Berdasarkan  hal  tersebut  dapat  disimpulkan  bahwa  metode  gabungan
bekerja berdasarkan adanya:
a)    Penyuntingan  didasarkan  atas  adanya  kesamaan  bacaan  di  sebagaian  besar naskah yang ditemukan.
b)    Jika  ada  bacaan  yang  meragukan  yang  dijumpai  pada  mayoritas  naskah digunakan  penyesuaian  dengan  norma  tatabahasa,  jenis  sastra,  keutuhan cerita, faktor-faktor literer lain, dan latar belakang pada umumnya.
c)    Hasil  suntingan  merupakan  gabungan  bacaan  dari  semua  naskah  yang  ada dan dapat  dikataan  sebagai teks baru
d)    Hasil teks suntingan juga tidak  dapat menggambarkan sejarah teks dan tidak dapat meletakkan silsilah atau kekerabatan beberapa naskah yang ditemukan.
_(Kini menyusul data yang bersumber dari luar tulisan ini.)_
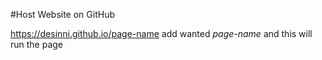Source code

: #Host Website on GitHub

https://desinni.github.io/page-name add wanted _page-name_ and this will run the page
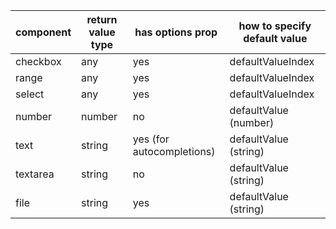| component | return value type | has options prop          | how to specify default value |
| --------- | ----------------- | ------------------------- | ---------------------------- |
| checkbox  | any               | yes                       | defaultValueIndex            |
| range     | any               | yes                       | defaultValueIndex            |
| select    | any               | yes                       | defaultValueIndex            |
| number    | number            | no                        | defaultValue (number)        |
| text      | string            | yes (for autocompletions) | defaultValue (string)        |
| textarea  | string            | no                        | defaultValue (string)        |
| file      | string            | yes                       | defaultValue (string)        |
-          Metode Landasan
Metode ini diterapkan apabila menurut tafsiran ada satu atau segolongan naskah  yang  unggul  kualitasnya  dibandingkan  dengan  naskah-naskah  yang diperiksa  dari  sudut  bahasa,  kesastraan,  sejarah,   dan  lain  sebagainya  sehingga dapat  dinyatakan  sebagai naskah  yang  mengandung paling  banyak  bacaan  yang baik.Oleh karena itu, naskah ini dipandang paling baik untuk dijadikan landasan atau  induk  teks  untuk  edisi.  Metode  ini  disebut  juga      metode  induk   atau  metode legger   (landasan).  Varian-variannya  hanya  dipakai  sebagai  pelengkap  atau penunjang.  Seperti  halnya  pada  metode  yang  berdasarkan  bacaan  mayoritas, pada metode  landasan ini pun varian-varian yang terdapat dalam naskah-naskah lain seversi dimuat dalam  aparat kritik, yaitu bahan pembanding yang menyertai penyajian suatu naskah. Menurut Sudardi, metode landasan ialah penyuntingan dengan mengambil  satu  naskah  yang  dianggap  paling  baik  kualitasnya.  Naskah  yang dianggap paling baik diambil sebagai dasar  suntingan, sementara naskah-naskah lainnya  hanya  sebagai  penunjang  bila  ada hal-hal  yang  meragukan.  Selanjutnya menurut  Lubis,  hal  ini  diketahui  bila  diadakan  penelitian  yang cermat  terhadap  bahasa,  kesastraan,  sejarah,  dan  segala  hal  tentang  teks, sehingga  dapat  dikatakan  bahwa  teks  satu  lebih  unggul  dibanding  teks  yang lainnya.  Karena  itu,  teks  yang  dinyatakan  memiliki  bacaan yang  paling  baik  itu, dijadikan dasar untuk edisi atau penyuntingan  naskah. Pemilihan dan penentuan naskah  yang  mengandung  bacaan  yang  baik  dilakukan  berdasarkan  berbagai kriteria,  antara  lain  usia  naskah.  Bila  terdapat  naskah  tertua,  perlu  mendapat perhatian, perhitungan, dan diprioritaskan, akan tetapi tidak harus selalu naskah tertua  yang  dipilih.  Perlu  juga  diperhitungkan  aspek-aspek  penampilan  dari berbagai  segi  baik  bahasa,  kejelasannya  (tidak  terdapat  kerusakan  yang mengganggu bacaannya), dan kelengkapan informasi yang dikandungnya, seperti keterangan nama pengarang, tempat dan tanggal penulisannya.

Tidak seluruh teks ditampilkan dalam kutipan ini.